Input records »
• • • • •
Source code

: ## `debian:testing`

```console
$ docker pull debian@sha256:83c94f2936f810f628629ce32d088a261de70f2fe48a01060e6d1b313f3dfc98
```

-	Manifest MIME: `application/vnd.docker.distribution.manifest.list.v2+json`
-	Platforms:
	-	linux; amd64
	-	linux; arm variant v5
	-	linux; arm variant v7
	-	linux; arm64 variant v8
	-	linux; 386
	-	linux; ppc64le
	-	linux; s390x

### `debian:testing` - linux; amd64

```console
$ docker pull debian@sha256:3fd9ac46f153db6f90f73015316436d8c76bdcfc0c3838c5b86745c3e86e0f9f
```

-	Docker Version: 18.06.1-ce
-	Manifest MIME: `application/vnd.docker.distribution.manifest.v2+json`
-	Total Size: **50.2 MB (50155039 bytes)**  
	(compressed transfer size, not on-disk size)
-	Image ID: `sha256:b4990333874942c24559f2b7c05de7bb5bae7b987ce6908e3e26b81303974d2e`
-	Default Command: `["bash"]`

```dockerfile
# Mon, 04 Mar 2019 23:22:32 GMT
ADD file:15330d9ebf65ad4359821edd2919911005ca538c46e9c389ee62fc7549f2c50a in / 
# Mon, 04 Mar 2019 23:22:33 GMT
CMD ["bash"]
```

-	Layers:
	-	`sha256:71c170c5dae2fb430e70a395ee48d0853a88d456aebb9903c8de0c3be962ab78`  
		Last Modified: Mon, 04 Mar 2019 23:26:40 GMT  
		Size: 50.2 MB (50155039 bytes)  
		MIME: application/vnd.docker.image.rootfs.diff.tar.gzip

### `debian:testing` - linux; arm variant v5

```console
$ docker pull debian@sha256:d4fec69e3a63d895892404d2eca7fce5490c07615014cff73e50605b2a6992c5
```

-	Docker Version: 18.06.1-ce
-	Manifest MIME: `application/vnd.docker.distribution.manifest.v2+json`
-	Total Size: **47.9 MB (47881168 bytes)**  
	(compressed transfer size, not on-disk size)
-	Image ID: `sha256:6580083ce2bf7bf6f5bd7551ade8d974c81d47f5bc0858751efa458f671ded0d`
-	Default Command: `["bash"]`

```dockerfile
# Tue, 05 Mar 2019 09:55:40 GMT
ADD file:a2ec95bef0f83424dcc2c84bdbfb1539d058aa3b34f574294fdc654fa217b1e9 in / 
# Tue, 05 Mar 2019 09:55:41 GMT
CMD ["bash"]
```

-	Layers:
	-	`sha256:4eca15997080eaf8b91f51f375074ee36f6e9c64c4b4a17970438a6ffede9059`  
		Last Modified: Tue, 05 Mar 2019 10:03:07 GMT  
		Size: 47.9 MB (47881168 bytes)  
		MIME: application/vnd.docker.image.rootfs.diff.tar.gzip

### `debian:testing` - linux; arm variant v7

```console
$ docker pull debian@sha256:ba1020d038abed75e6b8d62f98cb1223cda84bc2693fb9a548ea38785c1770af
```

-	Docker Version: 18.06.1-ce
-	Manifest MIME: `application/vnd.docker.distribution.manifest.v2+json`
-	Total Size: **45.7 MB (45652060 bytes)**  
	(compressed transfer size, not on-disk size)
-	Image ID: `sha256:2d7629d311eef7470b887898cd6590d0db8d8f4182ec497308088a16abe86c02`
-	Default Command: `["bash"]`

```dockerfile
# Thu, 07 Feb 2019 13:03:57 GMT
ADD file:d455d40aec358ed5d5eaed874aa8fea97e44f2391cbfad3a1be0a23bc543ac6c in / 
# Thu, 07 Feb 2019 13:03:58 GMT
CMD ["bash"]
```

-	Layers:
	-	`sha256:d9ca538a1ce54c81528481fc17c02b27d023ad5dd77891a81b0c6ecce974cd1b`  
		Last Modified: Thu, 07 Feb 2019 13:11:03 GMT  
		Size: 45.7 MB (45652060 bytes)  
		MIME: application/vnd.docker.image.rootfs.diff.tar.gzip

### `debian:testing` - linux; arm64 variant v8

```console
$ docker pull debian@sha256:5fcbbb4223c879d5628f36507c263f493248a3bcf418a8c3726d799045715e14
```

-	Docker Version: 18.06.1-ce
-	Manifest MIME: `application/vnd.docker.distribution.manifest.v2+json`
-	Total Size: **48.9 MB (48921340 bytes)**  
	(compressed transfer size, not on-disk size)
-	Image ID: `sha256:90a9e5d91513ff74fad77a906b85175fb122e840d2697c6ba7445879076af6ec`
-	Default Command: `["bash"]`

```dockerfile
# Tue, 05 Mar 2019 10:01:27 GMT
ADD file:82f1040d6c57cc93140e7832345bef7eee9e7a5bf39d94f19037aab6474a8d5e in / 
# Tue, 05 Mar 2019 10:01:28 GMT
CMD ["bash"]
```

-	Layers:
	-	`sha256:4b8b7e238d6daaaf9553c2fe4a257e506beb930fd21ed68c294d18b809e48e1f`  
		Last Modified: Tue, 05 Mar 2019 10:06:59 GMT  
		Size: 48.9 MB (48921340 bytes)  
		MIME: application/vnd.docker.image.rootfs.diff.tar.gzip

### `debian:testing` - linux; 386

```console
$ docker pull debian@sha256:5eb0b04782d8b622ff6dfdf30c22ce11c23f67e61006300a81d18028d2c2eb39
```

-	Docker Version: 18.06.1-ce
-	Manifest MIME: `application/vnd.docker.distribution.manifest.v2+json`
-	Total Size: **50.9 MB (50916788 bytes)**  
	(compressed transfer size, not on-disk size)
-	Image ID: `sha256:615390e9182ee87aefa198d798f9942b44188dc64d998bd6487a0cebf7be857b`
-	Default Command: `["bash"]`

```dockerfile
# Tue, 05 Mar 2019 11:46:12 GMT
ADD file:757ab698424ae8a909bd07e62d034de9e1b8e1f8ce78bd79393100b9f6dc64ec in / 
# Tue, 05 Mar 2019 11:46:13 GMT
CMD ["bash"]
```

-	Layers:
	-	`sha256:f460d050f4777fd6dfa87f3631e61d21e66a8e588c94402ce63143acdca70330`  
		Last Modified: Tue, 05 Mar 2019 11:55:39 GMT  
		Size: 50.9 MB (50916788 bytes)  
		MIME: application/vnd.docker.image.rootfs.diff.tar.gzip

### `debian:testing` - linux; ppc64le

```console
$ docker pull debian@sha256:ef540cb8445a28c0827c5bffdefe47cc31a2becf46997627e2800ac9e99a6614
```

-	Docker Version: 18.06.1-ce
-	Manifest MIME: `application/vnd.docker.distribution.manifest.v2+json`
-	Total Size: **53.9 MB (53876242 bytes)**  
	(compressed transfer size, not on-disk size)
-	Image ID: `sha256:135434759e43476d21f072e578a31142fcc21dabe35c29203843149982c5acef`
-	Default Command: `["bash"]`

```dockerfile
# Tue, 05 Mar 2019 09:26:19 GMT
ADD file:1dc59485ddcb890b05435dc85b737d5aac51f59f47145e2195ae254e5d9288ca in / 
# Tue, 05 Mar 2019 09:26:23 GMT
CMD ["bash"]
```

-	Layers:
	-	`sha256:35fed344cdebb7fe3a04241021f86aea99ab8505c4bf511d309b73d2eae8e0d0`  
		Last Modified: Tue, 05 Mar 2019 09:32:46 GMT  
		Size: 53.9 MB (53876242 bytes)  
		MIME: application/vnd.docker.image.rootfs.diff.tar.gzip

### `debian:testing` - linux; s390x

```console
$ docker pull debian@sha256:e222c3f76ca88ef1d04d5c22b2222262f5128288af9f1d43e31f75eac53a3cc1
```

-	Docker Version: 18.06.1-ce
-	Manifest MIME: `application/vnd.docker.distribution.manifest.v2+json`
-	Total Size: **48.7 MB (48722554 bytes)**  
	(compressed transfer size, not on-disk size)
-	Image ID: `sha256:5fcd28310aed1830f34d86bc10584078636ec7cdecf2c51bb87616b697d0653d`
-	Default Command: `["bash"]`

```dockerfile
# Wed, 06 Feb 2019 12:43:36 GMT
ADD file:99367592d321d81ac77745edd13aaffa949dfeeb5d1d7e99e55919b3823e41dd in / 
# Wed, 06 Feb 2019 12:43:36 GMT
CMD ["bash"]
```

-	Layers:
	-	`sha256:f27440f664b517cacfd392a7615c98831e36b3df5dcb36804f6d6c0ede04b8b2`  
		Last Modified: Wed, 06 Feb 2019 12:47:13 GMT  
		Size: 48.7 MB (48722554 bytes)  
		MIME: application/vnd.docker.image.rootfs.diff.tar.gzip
• • • • •
Required action »
Every line above with the word "variant" belongs in the answer, copied as written.

Reply »
	-	linux; arm variant v5
	-	linux; arm variant v7
	-	linux; arm64 variant v8
### `debian:testing` - linux; arm variant v5
### `debian:testing` - linux; arm variant v7
### `debian:testing` - linux; arm64 variant v8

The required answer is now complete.